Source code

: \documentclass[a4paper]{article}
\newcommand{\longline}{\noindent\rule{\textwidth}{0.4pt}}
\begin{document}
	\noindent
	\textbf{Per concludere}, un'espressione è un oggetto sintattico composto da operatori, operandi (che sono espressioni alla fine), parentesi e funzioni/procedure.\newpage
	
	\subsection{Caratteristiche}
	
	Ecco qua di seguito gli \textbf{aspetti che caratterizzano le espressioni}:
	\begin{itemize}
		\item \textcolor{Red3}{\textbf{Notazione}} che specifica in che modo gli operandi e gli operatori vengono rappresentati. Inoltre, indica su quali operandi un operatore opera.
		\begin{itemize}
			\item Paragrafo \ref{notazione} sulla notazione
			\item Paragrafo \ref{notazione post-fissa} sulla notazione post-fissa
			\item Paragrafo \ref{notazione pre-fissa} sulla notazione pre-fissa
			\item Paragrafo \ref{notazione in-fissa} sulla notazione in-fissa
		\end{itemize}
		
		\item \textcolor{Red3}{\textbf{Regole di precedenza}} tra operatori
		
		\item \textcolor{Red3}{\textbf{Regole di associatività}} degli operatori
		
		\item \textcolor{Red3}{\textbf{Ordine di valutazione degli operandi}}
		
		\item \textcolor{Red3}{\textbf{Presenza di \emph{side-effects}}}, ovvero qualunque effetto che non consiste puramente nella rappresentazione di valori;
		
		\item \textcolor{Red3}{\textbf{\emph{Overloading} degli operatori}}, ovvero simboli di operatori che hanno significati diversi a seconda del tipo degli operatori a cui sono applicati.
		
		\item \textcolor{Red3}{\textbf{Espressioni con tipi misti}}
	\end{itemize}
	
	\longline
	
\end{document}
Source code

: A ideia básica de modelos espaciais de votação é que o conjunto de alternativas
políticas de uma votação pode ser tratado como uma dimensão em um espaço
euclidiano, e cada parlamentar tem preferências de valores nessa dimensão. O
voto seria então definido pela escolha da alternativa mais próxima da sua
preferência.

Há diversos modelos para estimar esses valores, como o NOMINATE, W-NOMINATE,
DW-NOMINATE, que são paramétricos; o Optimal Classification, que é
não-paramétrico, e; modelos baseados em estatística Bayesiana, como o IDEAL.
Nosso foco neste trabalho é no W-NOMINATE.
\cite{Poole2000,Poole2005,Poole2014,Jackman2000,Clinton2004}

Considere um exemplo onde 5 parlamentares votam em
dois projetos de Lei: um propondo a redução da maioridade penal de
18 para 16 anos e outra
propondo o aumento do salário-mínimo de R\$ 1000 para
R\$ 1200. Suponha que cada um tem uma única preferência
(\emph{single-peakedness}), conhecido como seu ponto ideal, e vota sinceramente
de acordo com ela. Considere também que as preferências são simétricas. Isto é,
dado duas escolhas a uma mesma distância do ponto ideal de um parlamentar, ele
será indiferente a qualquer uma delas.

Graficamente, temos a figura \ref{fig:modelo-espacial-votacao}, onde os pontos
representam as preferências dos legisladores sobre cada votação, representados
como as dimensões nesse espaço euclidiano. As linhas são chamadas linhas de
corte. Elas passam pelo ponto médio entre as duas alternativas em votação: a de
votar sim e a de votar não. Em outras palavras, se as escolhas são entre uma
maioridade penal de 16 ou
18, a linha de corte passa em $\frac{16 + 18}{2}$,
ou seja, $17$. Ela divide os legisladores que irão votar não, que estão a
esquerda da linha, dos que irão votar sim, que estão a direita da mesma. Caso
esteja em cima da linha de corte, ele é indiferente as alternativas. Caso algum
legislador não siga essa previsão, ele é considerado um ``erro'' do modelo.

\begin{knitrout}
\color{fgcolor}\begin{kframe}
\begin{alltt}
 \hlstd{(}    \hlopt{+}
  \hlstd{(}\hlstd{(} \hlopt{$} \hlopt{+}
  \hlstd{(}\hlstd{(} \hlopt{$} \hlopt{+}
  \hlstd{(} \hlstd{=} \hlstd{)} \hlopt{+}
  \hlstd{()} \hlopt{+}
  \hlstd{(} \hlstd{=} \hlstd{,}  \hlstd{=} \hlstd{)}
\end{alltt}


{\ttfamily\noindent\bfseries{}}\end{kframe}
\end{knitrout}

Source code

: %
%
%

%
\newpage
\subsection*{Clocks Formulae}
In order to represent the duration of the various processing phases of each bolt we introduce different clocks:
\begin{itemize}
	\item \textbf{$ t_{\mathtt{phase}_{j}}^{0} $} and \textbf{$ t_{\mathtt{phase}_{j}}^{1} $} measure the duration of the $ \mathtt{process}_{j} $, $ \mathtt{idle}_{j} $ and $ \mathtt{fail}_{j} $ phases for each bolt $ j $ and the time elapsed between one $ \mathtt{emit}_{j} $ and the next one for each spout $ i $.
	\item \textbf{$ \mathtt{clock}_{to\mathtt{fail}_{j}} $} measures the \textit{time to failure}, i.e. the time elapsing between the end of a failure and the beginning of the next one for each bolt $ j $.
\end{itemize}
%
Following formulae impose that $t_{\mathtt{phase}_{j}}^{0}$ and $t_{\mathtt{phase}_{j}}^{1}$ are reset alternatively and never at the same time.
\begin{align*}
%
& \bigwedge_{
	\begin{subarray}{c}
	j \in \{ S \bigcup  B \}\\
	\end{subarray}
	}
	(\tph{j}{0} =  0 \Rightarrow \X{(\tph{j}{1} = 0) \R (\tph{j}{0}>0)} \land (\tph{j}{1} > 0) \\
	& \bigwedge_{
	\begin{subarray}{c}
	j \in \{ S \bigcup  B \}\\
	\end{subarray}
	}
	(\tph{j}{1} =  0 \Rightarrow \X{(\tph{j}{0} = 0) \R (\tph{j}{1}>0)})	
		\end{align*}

◆ ◆ ◆

→ **EXERCISE OBJECTIVE**
Look above for every line with the word "sulla" and copy it.

→ **ANSWER BOX**
			\item Paragrafo \ref{notazione} sulla notazione
			\item Paragrafo \ref{notazione post-fissa} sulla notazione post-fissa
			\item Paragrafo \ref{notazione pre-fissa} sulla notazione pre-fissa
			\item Paragrafo \ref{notazione in-fissa} sulla notazione in-fissa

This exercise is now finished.